Saturday, March 7, 2009

Shaking All Over

We are leaving today's walk until this afternoon. It looked a bit uncomfortable this morning, heavy showers, and the forecast was for it to clear up, which it has done. Very humid, though.

Just heard from John Brady that another cyclone is sweeping down on Brisbane. No doubt the tail end of it will arrive here a few days later and disrupt the plans of lots of people. That has happened several times while we have been here, with the damage mainly in North Island.
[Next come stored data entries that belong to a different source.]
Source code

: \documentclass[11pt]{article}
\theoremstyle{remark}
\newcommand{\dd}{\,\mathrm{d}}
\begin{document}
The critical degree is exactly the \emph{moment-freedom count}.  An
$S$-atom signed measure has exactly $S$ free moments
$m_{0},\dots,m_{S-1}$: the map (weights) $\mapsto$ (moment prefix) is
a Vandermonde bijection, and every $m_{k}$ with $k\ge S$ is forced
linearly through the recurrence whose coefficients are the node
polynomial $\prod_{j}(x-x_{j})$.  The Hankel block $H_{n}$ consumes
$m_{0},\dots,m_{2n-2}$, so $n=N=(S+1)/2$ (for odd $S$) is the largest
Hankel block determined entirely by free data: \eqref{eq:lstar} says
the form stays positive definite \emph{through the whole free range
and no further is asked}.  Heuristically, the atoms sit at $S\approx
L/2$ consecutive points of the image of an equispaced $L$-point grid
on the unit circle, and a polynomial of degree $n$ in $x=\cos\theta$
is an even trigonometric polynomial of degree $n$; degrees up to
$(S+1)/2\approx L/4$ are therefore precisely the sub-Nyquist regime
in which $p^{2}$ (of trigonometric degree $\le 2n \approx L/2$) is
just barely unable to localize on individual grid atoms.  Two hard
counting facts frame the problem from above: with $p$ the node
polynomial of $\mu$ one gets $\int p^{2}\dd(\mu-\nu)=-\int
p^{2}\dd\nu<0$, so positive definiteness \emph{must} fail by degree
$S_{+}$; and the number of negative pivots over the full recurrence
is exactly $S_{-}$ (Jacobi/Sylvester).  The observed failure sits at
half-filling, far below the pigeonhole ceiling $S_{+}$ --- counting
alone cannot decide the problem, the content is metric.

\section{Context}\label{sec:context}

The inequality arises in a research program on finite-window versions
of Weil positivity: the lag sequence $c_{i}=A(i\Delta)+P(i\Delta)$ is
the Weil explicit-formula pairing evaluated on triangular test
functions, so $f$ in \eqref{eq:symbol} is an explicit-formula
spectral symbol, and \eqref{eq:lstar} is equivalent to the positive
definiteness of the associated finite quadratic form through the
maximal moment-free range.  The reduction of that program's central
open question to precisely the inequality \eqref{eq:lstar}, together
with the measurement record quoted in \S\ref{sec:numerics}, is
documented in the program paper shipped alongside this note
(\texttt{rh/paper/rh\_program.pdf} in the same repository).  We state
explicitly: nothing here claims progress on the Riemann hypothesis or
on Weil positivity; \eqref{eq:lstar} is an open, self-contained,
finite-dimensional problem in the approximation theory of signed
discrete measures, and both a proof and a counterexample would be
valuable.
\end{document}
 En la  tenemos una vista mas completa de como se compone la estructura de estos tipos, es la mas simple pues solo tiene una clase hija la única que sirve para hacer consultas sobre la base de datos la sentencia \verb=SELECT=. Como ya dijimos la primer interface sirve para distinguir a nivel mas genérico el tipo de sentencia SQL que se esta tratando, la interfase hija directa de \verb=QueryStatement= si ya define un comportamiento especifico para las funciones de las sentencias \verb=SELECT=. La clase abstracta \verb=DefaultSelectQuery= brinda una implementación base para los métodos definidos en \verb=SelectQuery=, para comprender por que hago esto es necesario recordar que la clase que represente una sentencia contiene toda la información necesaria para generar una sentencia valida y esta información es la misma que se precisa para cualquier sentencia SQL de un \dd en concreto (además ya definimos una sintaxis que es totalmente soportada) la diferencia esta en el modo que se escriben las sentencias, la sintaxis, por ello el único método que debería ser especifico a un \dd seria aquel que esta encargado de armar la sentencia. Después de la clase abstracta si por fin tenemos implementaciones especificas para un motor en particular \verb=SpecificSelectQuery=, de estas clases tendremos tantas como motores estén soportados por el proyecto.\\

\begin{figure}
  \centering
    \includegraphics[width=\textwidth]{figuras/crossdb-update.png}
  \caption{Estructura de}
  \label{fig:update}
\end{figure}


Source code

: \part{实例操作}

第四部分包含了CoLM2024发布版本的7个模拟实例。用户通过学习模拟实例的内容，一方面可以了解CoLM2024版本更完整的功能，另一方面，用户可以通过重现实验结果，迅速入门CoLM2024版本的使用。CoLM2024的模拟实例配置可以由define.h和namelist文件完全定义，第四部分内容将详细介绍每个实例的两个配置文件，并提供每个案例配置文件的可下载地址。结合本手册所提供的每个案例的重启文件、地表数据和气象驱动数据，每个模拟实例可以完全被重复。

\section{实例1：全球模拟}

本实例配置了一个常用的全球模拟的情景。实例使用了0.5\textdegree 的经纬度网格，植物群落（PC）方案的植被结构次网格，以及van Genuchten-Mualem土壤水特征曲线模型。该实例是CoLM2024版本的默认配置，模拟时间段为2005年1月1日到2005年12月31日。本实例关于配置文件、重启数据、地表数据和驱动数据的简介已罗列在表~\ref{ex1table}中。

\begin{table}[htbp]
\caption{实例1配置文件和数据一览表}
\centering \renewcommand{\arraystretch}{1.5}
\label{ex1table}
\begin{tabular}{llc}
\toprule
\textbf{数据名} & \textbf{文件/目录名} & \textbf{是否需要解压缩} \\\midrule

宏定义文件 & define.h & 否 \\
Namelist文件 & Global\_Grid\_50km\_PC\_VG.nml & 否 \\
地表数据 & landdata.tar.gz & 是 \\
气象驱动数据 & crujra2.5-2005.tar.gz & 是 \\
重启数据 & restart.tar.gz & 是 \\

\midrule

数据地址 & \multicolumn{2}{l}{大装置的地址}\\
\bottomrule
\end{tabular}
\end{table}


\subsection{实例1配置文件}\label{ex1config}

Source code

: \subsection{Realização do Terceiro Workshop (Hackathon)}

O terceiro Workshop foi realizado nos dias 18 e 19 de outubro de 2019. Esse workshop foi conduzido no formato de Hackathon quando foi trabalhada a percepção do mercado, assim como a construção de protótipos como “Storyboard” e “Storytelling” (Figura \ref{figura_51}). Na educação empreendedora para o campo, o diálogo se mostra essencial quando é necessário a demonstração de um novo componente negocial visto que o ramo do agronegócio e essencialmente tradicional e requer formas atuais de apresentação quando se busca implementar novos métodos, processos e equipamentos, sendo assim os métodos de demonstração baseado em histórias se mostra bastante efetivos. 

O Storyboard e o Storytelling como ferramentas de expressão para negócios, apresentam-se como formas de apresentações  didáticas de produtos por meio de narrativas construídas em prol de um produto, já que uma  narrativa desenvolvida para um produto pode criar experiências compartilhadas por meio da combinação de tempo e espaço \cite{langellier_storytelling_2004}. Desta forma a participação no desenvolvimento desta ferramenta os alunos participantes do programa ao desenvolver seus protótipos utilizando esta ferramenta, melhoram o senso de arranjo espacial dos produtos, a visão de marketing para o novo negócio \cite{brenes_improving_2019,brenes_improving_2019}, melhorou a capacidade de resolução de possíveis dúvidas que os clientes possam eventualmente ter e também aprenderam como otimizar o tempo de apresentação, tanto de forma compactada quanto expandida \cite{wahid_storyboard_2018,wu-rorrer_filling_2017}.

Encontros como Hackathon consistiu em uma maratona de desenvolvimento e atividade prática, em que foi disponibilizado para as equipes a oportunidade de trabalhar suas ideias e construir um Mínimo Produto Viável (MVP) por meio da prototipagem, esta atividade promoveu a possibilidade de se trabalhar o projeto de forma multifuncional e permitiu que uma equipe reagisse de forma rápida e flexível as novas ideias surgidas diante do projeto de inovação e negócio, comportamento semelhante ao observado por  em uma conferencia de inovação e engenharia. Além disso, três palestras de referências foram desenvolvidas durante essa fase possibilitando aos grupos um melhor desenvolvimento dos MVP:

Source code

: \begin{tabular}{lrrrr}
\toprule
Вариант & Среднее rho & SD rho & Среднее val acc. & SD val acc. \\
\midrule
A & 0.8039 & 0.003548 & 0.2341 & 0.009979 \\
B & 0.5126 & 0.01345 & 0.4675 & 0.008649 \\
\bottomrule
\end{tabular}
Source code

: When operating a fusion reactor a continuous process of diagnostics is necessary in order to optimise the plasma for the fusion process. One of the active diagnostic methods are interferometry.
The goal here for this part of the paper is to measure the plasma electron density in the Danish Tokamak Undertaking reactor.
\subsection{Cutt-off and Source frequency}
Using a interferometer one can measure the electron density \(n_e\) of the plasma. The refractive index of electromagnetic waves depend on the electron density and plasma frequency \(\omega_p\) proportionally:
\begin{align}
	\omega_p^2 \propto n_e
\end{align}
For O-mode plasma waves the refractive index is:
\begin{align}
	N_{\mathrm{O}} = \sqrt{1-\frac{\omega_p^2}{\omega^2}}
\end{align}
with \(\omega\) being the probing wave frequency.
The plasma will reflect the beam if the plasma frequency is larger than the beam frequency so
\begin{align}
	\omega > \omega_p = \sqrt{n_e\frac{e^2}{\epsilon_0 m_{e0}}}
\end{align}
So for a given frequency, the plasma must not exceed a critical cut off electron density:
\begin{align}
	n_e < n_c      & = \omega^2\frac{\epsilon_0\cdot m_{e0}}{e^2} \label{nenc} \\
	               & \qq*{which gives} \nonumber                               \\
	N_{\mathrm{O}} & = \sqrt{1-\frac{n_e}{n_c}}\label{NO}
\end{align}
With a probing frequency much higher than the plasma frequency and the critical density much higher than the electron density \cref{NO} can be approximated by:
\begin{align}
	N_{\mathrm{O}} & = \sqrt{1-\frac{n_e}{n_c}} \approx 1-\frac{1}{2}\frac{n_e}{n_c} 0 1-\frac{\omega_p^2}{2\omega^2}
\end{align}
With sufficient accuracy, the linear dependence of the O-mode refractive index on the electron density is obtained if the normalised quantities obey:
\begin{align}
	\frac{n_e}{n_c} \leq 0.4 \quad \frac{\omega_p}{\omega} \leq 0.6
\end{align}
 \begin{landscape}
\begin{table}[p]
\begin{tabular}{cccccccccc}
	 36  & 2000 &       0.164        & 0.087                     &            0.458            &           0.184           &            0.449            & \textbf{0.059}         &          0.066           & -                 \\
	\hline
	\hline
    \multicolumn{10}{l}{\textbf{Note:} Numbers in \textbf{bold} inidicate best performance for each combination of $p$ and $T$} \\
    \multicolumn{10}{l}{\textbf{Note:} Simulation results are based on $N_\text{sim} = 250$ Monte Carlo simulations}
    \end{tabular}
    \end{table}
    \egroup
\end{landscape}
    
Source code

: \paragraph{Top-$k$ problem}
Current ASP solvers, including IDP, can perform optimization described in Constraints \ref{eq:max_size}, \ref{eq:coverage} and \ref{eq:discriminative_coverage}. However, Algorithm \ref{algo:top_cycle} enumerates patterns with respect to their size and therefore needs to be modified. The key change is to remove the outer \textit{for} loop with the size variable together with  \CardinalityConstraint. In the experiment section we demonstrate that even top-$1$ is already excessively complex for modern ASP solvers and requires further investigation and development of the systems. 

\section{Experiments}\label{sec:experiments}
When we leave Hokitaka tomorrow we head north up the West Coast, which is truly spectacular in fine weather. We turn east and inland before we reach Greymouth, which is just as well. The only time we have ever stayed in that town, a tornado destroyed the town centre the following day. We really felt guilty, because on the same trip, we passed through the Misissippi area on the way home and also stayed with our friends in Evansville. Guess what? Not much later Hurricane Katrina happened and also a tornado tore the heart out of a trailer park in Evansville, killing many people. We were really studying the news about everywhere we had been for some time after that, but came to the conclusion that it was all a coincidence.

On our way to Hanmer Springs, we also drive through Reefton, yet another goldrush place (there is a place on a corner plot where bearded prospects will make you a mug of incredibly strong tea and show you how to pan for gold) and Murchison, one of several places which has been flattened by an earthquake during the brief years of European settlement here. There are several earthquakes every day in NZ, most of them undetectable by humans. But NZ is on the Pacific "Ring of Fire" and is always hovering on the brink of another "big one". So why have they built the capital., Wellington, on several fault lines?

We experienced a very strong earthquake on our first visit here in 1995. We had just crossed from South Island to North Island on the ferry and driven 80-90 kms north. The next morning our camper was thrown about very violently. The earthquake was deep below the sound between the two islands and was felt over a very large area. Fortunately this time there was no very serious damage and nobody was killed.